Antifaschistischer Stadtspaziergang in Dachau

Wir dokumentieren:

Am Dienstag, den 23.07.2013, veranstaltete eine Gruppe engagierter Menschen einen abendlichen antifaschistischen Stadtspaziergang in Dachau. Mit dem Motto „Wir überlassen den Nazis nicht den öffentlichen Raum“ und „Kein Platz für Nazis“ trugen sie ihre Nachricht von der Münchner Straße über den Bahnhof bis in die Altstadt und machten mittels eines Handzettels über ihr Anliegen aufmerksam.

Das Flugblatt sei im folgenden dokumentiert:
Mit diesem Flugblatt stellen wir klar: Wir akzeptieren die Aktivitäten von Neonazis in Dachau nicht und möchten der rassistischen und den Nationalsozialismus verherrlichenden Propaganda entschieden entgegen treten. Auch wenn Dachau keine Hochburg neonazistischer Präsenz ist, so tauchen immer wieder, und in letzter Zeit gehäuft, Aufkleber des neonazistischen Kameradschaftsdachverbands „Freies Netz Süd“, der NPD-Jugendorganisation „Junge Nationaldemokraten“ (JN), der verbotenen „Kameradschaft Aachener Land“ (KAL), der mittlerweile aufgelösten Kameradschaften „Freie Nationalisten München“ und „Nationale Solidarität Bayern“ (NSB) auf. Dies zeigt, dass sich zumindest Sympathisant_innen der Neonazis dazu genötigt fühlen ihre rechte Propaganda in Dachau zu verbreiten.

Ebenso kommt es immer wieder zu Vorfällen, bei denen alternativ oder links aussehende Jugendliche von offensichtlich rechts denkenden Menschen beleidigt, bedroht und körperlich angegriffen werden.1

Dass es Kontakt von Neonazis in Dachau zu gewaltbereiten Kameradschaften in München gibt ist hinlänglich bekannt. Ein Dachauer, dessen Wohnung Ende Mai durchsucht wurde, war zusammen mit einem verurteilten Neonazi verhaftet worden, weil er rechte Parolen vor einem mehrfach angegriffenen linken Wohnprojekt in München geschmiert hatte.2 Ebenso im Dachauer Hinterland: ein „sich der rechten Szene zugehörig“ fühlender Vierkirchener wurde im Februar verurteilt, weil er bei Facebook ein Foto mit einer Hakenkreuzfahne veröffentlicht hat.3 Vor Gericht bekannte er sich offen dazu, „Kontakte zu einer rechten Kameradschaft“ zu pflegen.4

Nicht zuletzt befindet sich ganz in der Nähe in Obermenzing eine WG von Führungspersonen des „Freien Netz Süd“, die bekanntermaßen auch als lokaler Treffpunkt für Neonazis aus ganz Bayern und den angrenzenden Bundesländern gilt. Am letzten Samstag, den 20.07., waren dort bei einer Gartenparty u.a. der als Rechtsterrorist verurteilte Martin Wiese – ein bundesweit wichtiger Führungskader neonazistischer Organisationen – anwesend.5

Wir dulden weder rechte Propaganda,
noch werden wir Neonazis den öffentlichen Raum überlassen!
Nazis keinen Millimeter!
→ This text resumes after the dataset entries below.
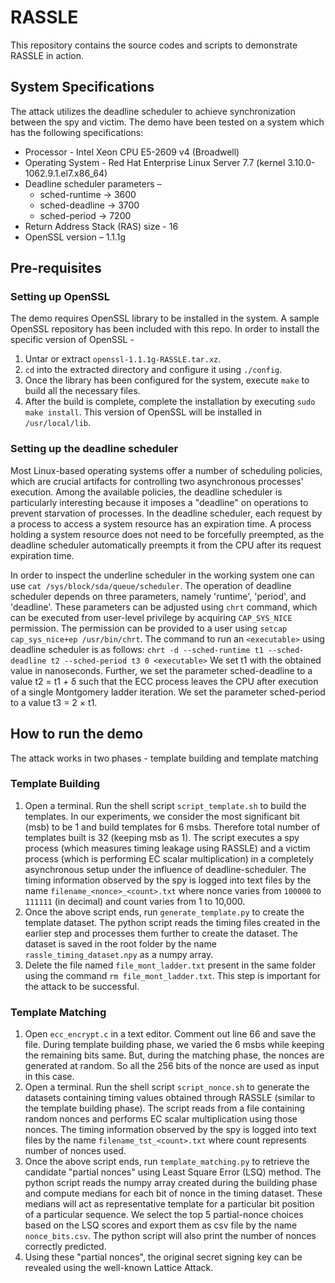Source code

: # RASSLE

This repository contains the source codes and scripts to demonstrate RASSLE in action.

## System Specifications

The attack utilizes the deadline scheduler to achieve synchronization between the spy and victim. The demo have been tested on a system which has the following specifications:
- Processor -  Intel Xeon CPU E5-2609 v4 (Broadwell)
- Operating System - Red Hat Enterprise Linux Server 7.7 (kernel 3.10.0-1062.9.1.el7.x86_64)
- Deadline scheduler parameters – 
  - sched-runtime -> 3600
  - sched-deadline -> 3700
  - sched-period -> 7200
- Return Address Stack (RAS) size - 16
- OpenSSL version – 1.1.1g

## Pre-requisites

### Setting up OpenSSL
The demo requires OpenSSL library to be installed in the system. A sample OpenSSL repository has been included with this repo. 
In order to install the specific version of OpenSSL -  
1. Untar or extract `openssl-1.1.1g-RASSLE.tar.xz`. 
2. `cd` into the extracted directory and configure it using `./config`.
3. Once the library has been configured for the system, execute `make` to build all the necessary files.
4. After the build is complete, complete the installation by executing `sudo make install`. This version of OpenSSL will be installed in `/usr/local/lib`.



### Setting up the deadline scheduler

Most Linux-based operating systems offer a number of scheduling policies, which are crucial artifacts for controlling two asynchronous processes' execution. Among the available policies, the deadline scheduler is particularly interesting because it imposes a "deadline" on operations to prevent starvation of processes. In the deadline scheduler, each request by a process to access a system resource has an expiration time. A process holding a system resource does not need to be forcefully preempted, as the deadline scheduler automatically preempts it from the CPU after its request expiration time.

In order to inspect the underline scheduler in the working system one can use `cat /sys/block/sda/queue/scheduler`.
The operation of deadline scheduler depends on three parameters, namely 'runtime', 'period', and 'deadline'. These parameters can be adjusted using `chrt` command, which can be executed from user-level privilege by acquiring `CAP_SYS_NICE` permission. The permission can be provided to a user using `setcap cap_sys_nice+ep /usr/bin/chrt`.
The command to run an `<executable>` using deadline scheduler is as follows:
  `chrt -d --sched-runtime t1 --sched-deadline t2 --sched-period t3 0 <executable>`
We set t1 with the obtained value in nanoseconds. Further, we set the parameter sched-deadline to a value t2 = t1 + δ such that the ECC process leaves the CPU after execution of a single Montgomery ladder iteration. We set the parameter sched-period to a value t3 = 2 × t1. 

## How to run the demo

The attack works in two phases - template building and template matching

### Template Building

1. Open a terminal. Run the shell script `script_template.sh` to build the templates. In our experiments, we consider the most significant bit (msb) to be 1 and build templates for 6 msbs. Therefore total number of templates built is 32 (keeping msb as 1). The script executes a spy process (which measures timing leakage using RASSLE) and a victim process (which is performing EC scalar multiplication) in a completely asynchronous setup under the influence of deadline-scheduler. The timing information observed by the spy is logged into text files by the name `filename_<nonce>_<count>.txt` where nonce varies from `100000` to `111111` (in decimal) and count varies from 1 to 10,000.
2. Once the above script ends, run `generate_template.py` to create the template dataset. The python script reads the timing files created in the earlier step and processes them further to create the dataset. The dataset is saved in the root folder by the name `rassle_timing_dataset.npy` as a numpy array.
3. Delete the file named `file_mont_ladder.txt` present in the same folder using the command `rm file_mont_ladder.txt`. This step is important for the attack to be successful.

### Template Matching

1. Open `ecc_encrypt.c` in a text editor. Comment out line 66 and save the file. During template building phase, we varied the 6 msbs while keeping the remaining bits same. But, during the matching phase, the nonces are generated at random. So all the 256 bits of the nonce are used as input in this case.
2. Open a terminal. Run the shell script `script_nonce.sh` to generate the datasets containing timing values obtained through RASSLE (similar to the template building phase). The script reads from a file containing random nonces and performs EC scalar multiplication using those nonces. The timing information observed by the spy is logged into text files by the name `filename_tst_<count>.txt` where count represents number of nonces used.
3. Once the above script ends, run `template_matching.py` to retrieve the candidate "partial nonces" using Least Square Error (LSQ) method. The python script reads the numpy array created during the building phase and compute medians for each bit of nonce in the timing dataset. These medians will act as representative template for a particular bit position of a particular sequence. We select the top 5 partial-nonce choices based on the LSQ scores and export them as csv file by the name `nonce_bits.csv`. The python script 
will also print the number of nonces correctly predicted.
4. Using these "partial nonces", the original secret signing key can be revealed using the well-known Lattice Attack.
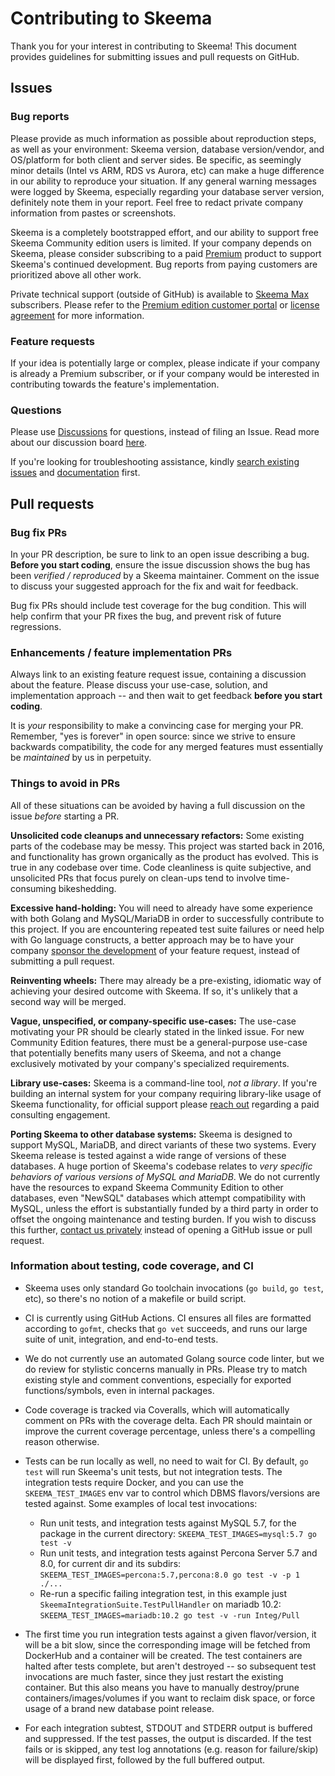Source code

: # Contributing to Skeema

Thank you for your interest in contributing to Skeema! This document provides guidelines for submitting issues and pull requests on GitHub.

## Issues

### Bug reports

Please provide as much information as possible about reproduction steps, as well as your environment: Skeema version, database version/vendor, and OS/platform for both client and server sides. Be specific, as seemingly minor details (Intel vs ARM, RDS vs Aurora, etc) can make a huge difference in our ability to reproduce your situation. If any general warning messages were logged by Skeema, especially regarding your database server version, definitely note them in your report. Feel free to redact private company information from pastes or screenshots.

Skeema is a completely bootstrapped effort, and our ability to support free Skeema Community edition users is limited. If your company depends on Skeema, please consider subscribing to a paid [Premium](https://www.skeema.io/download/) product to support Skeema's continued development. Bug reports from paying customers are prioritized above all other work.

Private technical support (outside of GitHub) is available to [Skeema Max](https://www.skeema.io/download/) subscribers. Please refer to the [Premium edition customer portal](https://app.skeema.io/portal) or [license agreement](https://www.skeema.io/cli/subscription/LICENSE) for more information.

### Feature requests

If your idea is potentially large or complex, please indicate if your company is already a Premium subscriber, or if your company would be interested in contributing towards the feature's implementation.

### Questions

Please use [Discussions](https://github.com/skeema/skeema/discussions) for questions, instead of filing an Issue. Read more about our discussion board [here](https://github.com/skeema/skeema/discussions/232).

If you're looking for troubleshooting assistance, kindly [search existing issues](https://github.com/skeema/skeema/search?type=issues) and [documentation](https://www.google.com/search?q=documentation+site%3Awww.skeema.io) first.

## Pull requests

### Bug fix PRs

In your PR description, be sure to link to an open issue describing a bug. **Before you start coding**, ensure the issue discussion shows the bug has been *verified / reproduced* by a Skeema maintainer. Comment on the issue to discuss your suggested approach for the fix and wait for feedback.

Bug fix PRs should include test coverage for the bug condition. This will help confirm that your PR fixes the bug, and prevent risk of future regressions.

### Enhancements / feature implementation PRs

Always link to an existing feature request issue, containing a discussion about the feature. Please discuss your use-case, solution, and implementation approach -- and then wait to get feedback **before you start coding**.

It is *your* responsibility to make a convincing case for merging your PR. Remember, "yes is forever" in open source: since we strive to ensure backwards compatibility, the code for any merged features must essentially be *maintained* by us in perpetuity.

### Things to avoid in PRs

All of these situations can be avoided by having a full discussion on the issue *before* starting a PR.

**Unsolicited code cleanups and unnecessary refactors:** Some existing parts of the codebase may be messy. This project was started back in 2016, and functionality has grown organically as the product has evolved. This is true in any codebase over time. Code cleanliness is quite subjective, and unsolicited PRs that focus purely on clean-ups tend to involve time-consuming bikeshedding.

**Excessive hand-holding:** You will need to already have some experience with both Golang and MySQL/MariaDB in order to successfully contribute to this project. If you are encountering repeated test suite failures or need help with Go language constructs, a better approach may be to have your company [sponsor the development](https://www.skeema.io/contact/) of your feature request, instead of submitting a pull request.

**Reinventing wheels:** There may already be a pre-existing, idiomatic way of achieving your desired outcome with Skeema. If so, it's unlikely that a second way will be merged.

**Vague, unspecified, or company-specific use-cases:** The use-case motivating your PR should be clearly stated in the linked issue. For new Community Edition features, there must be a general-purpose use-case that potentially benefits many users of Skeema, and not a change exclusively motivated by your company's specialized requirements.

**Library use-cases:** Skeema is a command-line tool, *not a library*. If you're building an internal system for your company requiring library-like usage of Skeema functionality, for official support please [reach out](https://www.skeema.io/contact/) regarding a paid consulting engagement.

**Porting Skeema to other database systems:** Skeema is designed to support MySQL, MariaDB, and direct variants of these two systems. Every Skeema release is tested against a wide range of versions of these databases. A huge portion of Skeema's codebase relates to *very specific behaviors of various versions of MySQL and MariaDB*. We do not currently have the resources to expand Skeema Community Edition to other databases, even "NewSQL" databases which attempt compatibility with MySQL, unless the effort is substantially funded by a third party in order to offset the ongoing maintenance and testing burden. If you wish to discuss this further, [contact us privately](https://www.skeema.io/contact/) instead of opening a GitHub issue or pull request.

### Information about testing, code coverage, and CI

* Skeema uses only standard Go toolchain invocations (`go build`, `go test`, etc), so there's no notion of a makefile or build script.

* CI is currently using GitHub Actions. CI ensures all files are formatted according to `gofmt`, checks that `go vet` succeeds, and runs our large suite of unit, integration, and end-to-end tests.

* We do not currently use an automated Golang source code linter, but we do review for stylistic concerns manually in PRs. Please try to match existing style and comment conventions, especially for exported functions/symbols, even in internal packages.

* Code coverage is tracked via Coveralls, which will automatically comment on PRs with the coverage delta. Each PR should maintain or improve the current coverage percentage, unless there's a compelling reason otherwise.

* Tests can be run locally as well, no need to wait for CI. By default, `go test` will run Skeema's unit tests, but not integration tests. The integration tests require Docker, and you can use the `SKEEMA_TEST_IMAGES` env var to control which DBMS flavors/versions are tested against. Some examples of local test invocations:
  * Run unit tests, and integration tests against MySQL 5.7, for the package in the current directory: `SKEEMA_TEST_IMAGES=mysql:5.7 go test -v`
  * Run unit tests, and integration tests against Percona Server 5.7 and 8.0, for current dir and its subdirs: `SKEEMA_TEST_IMAGES=percona:5.7,percona:8.0 go test -v -p 1 ./...`
  * Re-run a specific failing integration test, in this example just `SkeemaIntegrationSuite.TestPullHandler` on mariadb 10.2: `SKEEMA_TEST_IMAGES=mariadb:10.2 go test -v -run Integ/Pull`

* The first time you run integration tests against a given flavor/version, it will be a bit slow, since the corresponding image will be fetched from DockerHub and a container will be created. The test containers are halted after tests complete, but aren't destroyed -- so subsequent test invocations are much faster, since they just restart the existing container. But this also means you have to manually destroy/prune containers/images/volumes if you want to reclaim disk space, or force usage of a brand new database point release.

* For each integration subtest, STDOUT and STDERR output is buffered and suppressed. If the test passes, the output is discarded. If the test fails or is skipped, any test log annotations (e.g. reason for failure/skip) will be displayed first, followed by the full buffered output.

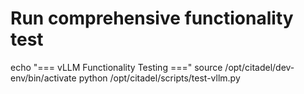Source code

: # Run comprehensive functionality test
echo "=== vLLM Functionality Testing ==="
source /opt/citadel/dev-env/bin/activate
python /opt/citadel/scripts/test-vllm.py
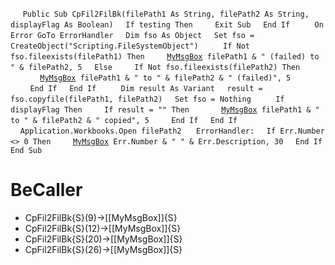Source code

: &nbsp;&nbsp;&nbsp;&nbsp;
`Public Sub CpFil2FilBk(filePath1 As String, filePath2 As String, displayFlag As Boolean)`
&nbsp;&nbsp;&nbsp;&nbsp;`If testing Then`
&nbsp;&nbsp;&nbsp;&nbsp;&nbsp;&nbsp;&nbsp;&nbsp;`Exit Sub`
&nbsp;&nbsp;&nbsp;&nbsp;`End If`
&nbsp;&nbsp;&nbsp;&nbsp;
&nbsp;&nbsp;&nbsp;&nbsp;`On Error GoTo ErrorHandler`
&nbsp;&nbsp;&nbsp;&nbsp;`Dim fso As Object`
&nbsp;&nbsp;&nbsp;&nbsp;`Set fso = CreateObject("Scripting.FileSystemObject")`
&nbsp;&nbsp;&nbsp;&nbsp;
&nbsp;&nbsp;&nbsp;&nbsp;`If Not fso.fileexists(filePath1) Then`
&nbsp;&nbsp;&nbsp;&nbsp;&nbsp;&nbsp;&nbsp;&nbsp;[`MyMsgBox`](MyMsgBox)` filePath1 & " (failed) to " & filePath2, 5`
&nbsp;&nbsp;&nbsp;&nbsp;`Else`
&nbsp;&nbsp;&nbsp;&nbsp;&nbsp;&nbsp;&nbsp;&nbsp;`If Not fso.fileexists(filePath2) Then`
&nbsp;&nbsp;&nbsp;&nbsp;&nbsp;&nbsp;&nbsp;&nbsp;&nbsp;&nbsp;&nbsp;&nbsp;[`MyMsgBox`](MyMsgBox)` filePath1 & " to " & filePath2 & " (failed)", 5`
&nbsp;&nbsp;&nbsp;&nbsp;&nbsp;&nbsp;&nbsp;&nbsp;`End If`
&nbsp;&nbsp;&nbsp;&nbsp;`End If`
&nbsp;&nbsp;&nbsp;&nbsp;
&nbsp;&nbsp;&nbsp;&nbsp;`Dim result As Variant`
&nbsp;&nbsp;&nbsp;&nbsp;`result = fso.copyfile(filePath1, filePath2)`
&nbsp;&nbsp;&nbsp;&nbsp;`Set fso = Nothing`
&nbsp;&nbsp;&nbsp;&nbsp;
&nbsp;&nbsp;&nbsp;&nbsp;`If displayFlag Then`
&nbsp;&nbsp;&nbsp;&nbsp;&nbsp;&nbsp;&nbsp;&nbsp;`If result = "" Then`
&nbsp;&nbsp;&nbsp;&nbsp;&nbsp;&nbsp;&nbsp;&nbsp;&nbsp;&nbsp;&nbsp;&nbsp;[`MyMsgBox`](MyMsgBox)` filePath1 & " to " & filePath2 & " copied", 5`
&nbsp;&nbsp;&nbsp;&nbsp;&nbsp;&nbsp;&nbsp;&nbsp;`End If`
&nbsp;&nbsp;&nbsp;&nbsp;`End If`
&nbsp;&nbsp;&nbsp;&nbsp;`Application.Workbooks.Open filePath2`
&nbsp;&nbsp;&nbsp;&nbsp;
`ErrorHandler:`
&nbsp;&nbsp;&nbsp;&nbsp;`If Err.Number <> 0 Then`
&nbsp;&nbsp;&nbsp;&nbsp;&nbsp;&nbsp;&nbsp;&nbsp;[`MyMsgBox`](MyMsgBox)` Err.Number & " " & Err.Description, 30`
&nbsp;&nbsp;&nbsp;&nbsp;`End If`
`End Sub`


# BeCaller
- CpFil2FilBk{S}(9)->[[MyMsgBox]]{S}
- CpFil2FilBk{S}(12)->[[MyMsgBox]]{S}
- CpFil2FilBk{S}(20)->[[MyMsgBox]]{S}
- CpFil2FilBk{S}(26)->[[MyMsgBox]]{S}

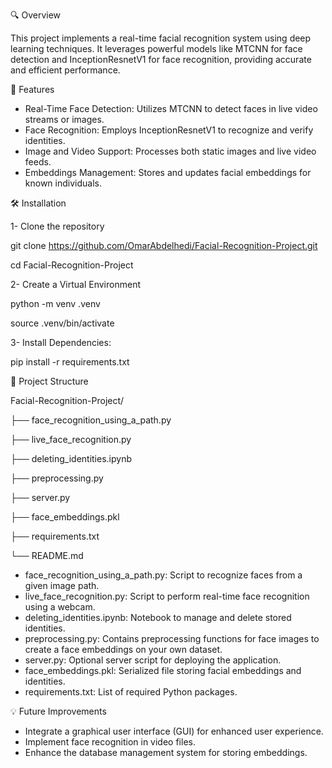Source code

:🔍 Overview 


This project implements a real-time facial recognition system using deep learning techniques. It leverages powerful models like MTCNN for face detection and InceptionResnetV1 for face recognition, providing accurate and efficient performance.


🚀 Features


* Real-Time Face Detection: Utilizes MTCNN to detect faces in live video streams or images.
* Face Recognition: Employs InceptionResnetV1 to recognize and verify identities.
* Image and Video Support: Processes both static images and live video feeds.
* Embeddings Management: Stores and updates facial embeddings for known individuals.


🛠️ Installation


1- Clone the repository


git clone https://github.com/OmarAbdelhedi/Facial-Recognition-Project.git 


cd Facial-Recognition-Project 


2- Create a Virtual Environment


python -m venv .venv


source .venv/bin/activate  


3- Install Dependencies:


pip install -r requirements.txt


📁 Project Structure


Facial-Recognition-Project/            


├── face_recognition_using_a_path.py    


├── live_face_recognition.py            


├── deleting_identities.ipynb            


├── preprocessing.py            


├── server.py    


├── face_embeddings.pkl  


├── requirements.txt    


└── README.md        


* face_recognition_using_a_path.py: Script to recognize faces from a given image path. 
* live_face_recognition.py: Script to perform real-time face recognition using a webcam.
* deleting_identities.ipynb: Notebook to manage and delete stored identities.
* preprocessing.py: Contains preprocessing functions for face images to create a face embeddings on your own dataset.
* server.py: Optional server script for deploying the application.
* face_embeddings.pkl: Serialized file storing facial embeddings and identities.
* requirements.txt: List of required Python packages.

  
💡 Future Improvements


* Integrate a graphical user interface (GUI) for enhanced user experience.
* Implement face recognition in video files.
* Enhance the database management system for storing embeddings.




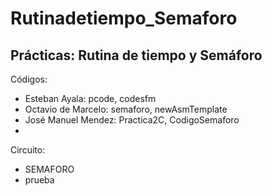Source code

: # Rutinadetiempo_Semaforo
Prácticas: Rutina de tiempo y Semáforo
-
Códigos:
- Esteban Ayala: pcode, codesfm
- Octavio de Marcelo: semaforo, newAsmTemplate
- José Manuel Mendez: Practica2C, CodigoSemaforo
-
Circuito:
- SEMAFORO
- prueba
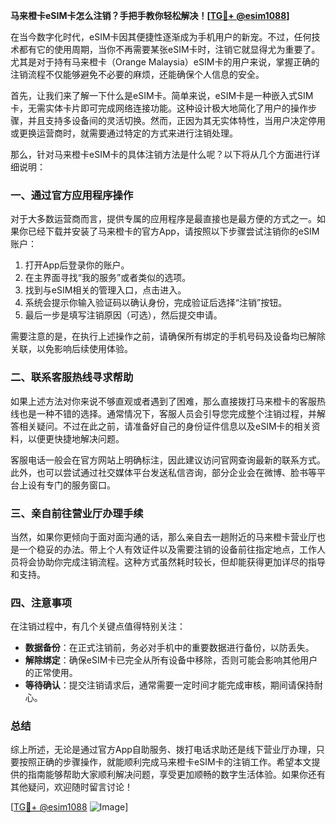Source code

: **马来橙卡eSIM卡怎么注销？手把手教你轻松解决！[[TG💪+ @esim1088](https://t.me/s/esim1088)]**

在当今数字化时代，eSIM卡因其便捷性逐渐成为手机用户的新宠。不过，任何技术都有它的使用周期，当你不再需要某张eSIM卡时，注销它就显得尤为重要了。尤其是对于持有马来橙卡（Orange Malaysia）eSIM卡的用户来说，掌握正确的注销流程不仅能够避免不必要的麻烦，还能确保个人信息的安全。

首先，让我们来了解一下什么是eSIM卡。简单来说，eSIM卡是一种嵌入式SIM卡，无需实体卡片即可完成网络连接功能。这种设计极大地简化了用户的操作步骤，并且支持多设备间的灵活切换。然而，正因为其无实体特性，当用户决定停用或更换运营商时，就需要通过特定的方式来进行注销处理。

那么，针对马来橙卡eSIM卡的具体注销方法是什么呢？以下将从几个方面进行详细说明：

### 一、通过官方应用程序操作

对于大多数运营商而言，提供专属的应用程序是最直接也是最方便的方式之一。如果你已经下载并安装了马来橙卡的官方App，请按照以下步骤尝试注销你的eSIM账户：

1. 打开App后登录你的账户。
2. 在主界面寻找“我的服务”或者类似的选项。
3. 找到与eSIM相关的管理入口，点击进入。
4. 系统会提示你输入验证码以确认身份，完成验证后选择“注销”按钮。
5. 最后一步是填写注销原因（可选），然后提交申请。

需要注意的是，在执行上述操作之前，请确保所有绑定的手机号码及设备均已解除关联，以免影响后续使用体验。

### 二、联系客服热线寻求帮助

如果上述方法对你来说不够直观或者遇到了困难，那么直接拨打马来橙卡的客服热线也是一种不错的选择。通常情况下，客服人员会引导您完成整个注销过程，并解答相关疑问。不过在此之前，请准备好自己的身份证件信息以及eSIM卡的相关资料，以便更快捷地解决问题。

客服电话一般会在官方网站上明确标注，因此建议访问官网查询最新的联系方式。此外，也可以尝试通过社交媒体平台发送私信咨询，部分企业会在微博、脸书等平台上设有专门的服务窗口。

### 三、亲自前往营业厅办理手续

当然，如果你更倾向于面对面沟通的话，那么亲自去一趟附近的马来橙卡营业厅也是一个稳妥的办法。带上个人有效证件以及需要注销的设备前往指定地点，工作人员将会协助你完成注销流程。这种方式虽然耗时较长，但却能获得更加详尽的指导和支持。

### 四、注意事项

在注销过程中，有几个关键点值得特别关注：

- **数据备份**：在正式注销前，务必对手机中的重要数据进行备份，以防丢失。
- **解除绑定**：确保eSIM卡已完全从所有设备中移除，否则可能会影响其他用户的正常使用。
- **等待确认**：提交注销请求后，通常需要一定时间才能完成审核，期间请保持耐心。

### 总结

综上所述，无论是通过官方App自助服务、拨打电话求助还是线下营业厅办理，只要按照正确的步骤操作，就能顺利完成马来橙卡eSIM卡的注销工作。希望本文提供的指南能够帮助大家顺利解决问题，享受更加顺畅的数字生活体验。如果你还有其他疑问，欢迎随时留言讨论！

[[TG💪+ @esim1088](https://t.me/s/esim1088) ![Image](https://i.postimg.cc/4NQfJmqS/Snipaste-2025-05-13-00-14-12.png)]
Weder in Dachau noch sonst wo!

1 Ausführliche Darstellungen der Ereignisse finden sich in einschlägigen Chroniken, wie z.B. http://autistici.org/aaud/category/chroniken
2 http://www.sueddeutsche.de/muenchen/neue-attacke-gegen-linke-verdaechtig…
3; 4 http://www.sueddeutsche.de/muenchen/dachau/amtsgericht-dachau-brauner-se…
5 http://www.sueddeutsche.de/muenchen/protest-gegen-rechtsextreme-bunt-geg…

Aus der Chronik von AIDA e.V.:

Dachau. In der Nacht von 5. auf 6. Juli wird der „Freiraum Dachau“ großflächig mit neonazistischen Aufklebern beklebt. Sowohl am Gebäude selbst (u. a. an Fenstern, Türen, Regenrinne, Briefkasten, Vordach, Treppengeländer und Aschenbecher) als auch an den Zufahrtswegen werden Aufkleber angebracht:

unter anderem von der NPD-Jugendorganisation „Junge Nationaldemokraten“ (JN), dem neonazistischen Kameradschaftsdachverband „Freies Netz Süd“ (FNS, Aufschrift: „good night, left side“), der verbotenen „Kameradschaft Aachener Land“ (KAL), der mittlerweile aufgelösten „Freien Nationalisten München“ und der 2011 aufgelösten Neonazi-Kameradschaft „Nationale Solidarität Bayern“ (NSB, Aufschrift: „Werde aktiv in deiner Stadt“).